(Source texts of formatted documents)
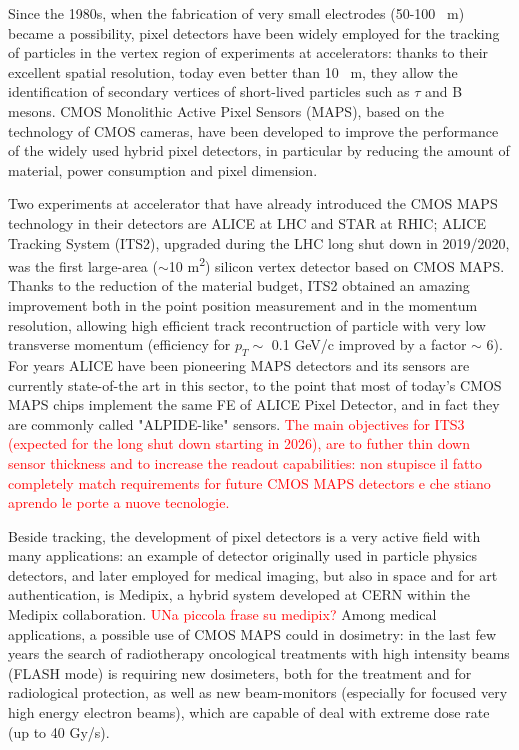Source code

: \documentclass[a4paper]{report}
\newcommand{\red}[1]{\textcolor{red}{#1}}
\begin{document}
\linenumbers

Since the 1980s, when the fabrication of very small electrodes (50-100 \si{\mu m}) became a possibility, pixel detectors have been widely employed for the tracking of particles in the vertex region of experiments at accelerators: thanks to their excellent spatial resolution, today even better than 10 \si{\mu m}, they allow the identification of secondary vertices of short-lived particles such as $\tau$ and B mesons. 
CMOS Monolithic Active Pixel Sensors (MAPS), based on the technology of CMOS cameras, have been developed to improve the performance of the widely used hybrid pixel detectors, in particular by reducing the amount of material, power consumption and pixel dimension.  

Two experiments at accelerator that have already introduced the CMOS MAPS technology in their detectors are ALICE at LHC and STAR at RHIC; ALICE Tracking System (ITS2), upgraded during the LHC long shut down in 2019/2020, was the first large-area ($\sim$10 \si{m^2}) silicon vertex detector based on CMOS MAPS. Thanks to the reduction of the material budget, ITS2 obtained an amazing improvement both in the point position measurement and in the momentum resolution, allowing high efficient track recontruction of particle with very low transverse momentum (efficiency for $p_{T}\sim$ 0.1 \si{GeV/c} improved by a factor $\sim$ 6).
For years ALICE have been pioneering MAPS detectors and its sensors are currently state-of-the art in this sector, to the point that most of today's CMOS MAPS chips implement the same FE of ALICE Pixel Detector, and in fact they are commonly called "ALPIDE-like" sensors.
\red{The main objectives for ITS3 (expected for the long shut down starting in 2026), are to futher thin down sensor thickness and to increase the readout capabilities: non stupisce il fatto completely match requirements for future CMOS MAPS detectors e che stiano aprendo le porte a nuove tecnologie.}

Beside tracking, the development of pixel detectors is a very active field with many applications: an example of detector originally used in particle physics detectors, and later employed for medical imaging, but also in space and for art authentication, is Medipix, a hybrid system developed at CERN within the Medipix collaboration.
\red{UNa piccola frase su medipix?}
Among medical applications, a possible use of CMOS MAPS could in dosimetry: in the last few years the search of radiotherapy oncological treatments with high intensity beams (FLASH mode) is requiring new dosimeters, both for the treatment and for radiological protection, as well as new beam-monitors (especially for focused very high energy electron beams), which are capable of deal with extreme dose rate (up to 40 \si{Gy/s}).
\end{document}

### WHAT IS EXPECTED
Begin with the first line of the records and repeat every line up to the one with "CMOS Monolithic Active", counting that line too. Pictures are not part of the copy.

### RESPONSE BELOW
Source code

: \documentclass[a4paper]{report}
\newcommand{\red}[1]{\textcolor{red}{#1}}
\begin{document}
\linenumbers

Since the 1980s, when the fabrication of very small electrodes (50-100 \si{\mu m}) became a possibility, pixel detectors have been widely employed for the tracking of particles in the vertex region of experiments at accelerators: thanks to their excellent spatial resolution, today even better than 10 \si{\mu m}, they allow the identification of secondary vertices of short-lived particles such as $\tau$ and B mesons. 
CMOS Monolithic Active Pixel Sensors (MAPS), based on the technology of CMOS cameras, have been developed to improve the performance of the widely used hybrid pixel detectors, in particular by reducing the amount of material, power consumption and pixel dimension.  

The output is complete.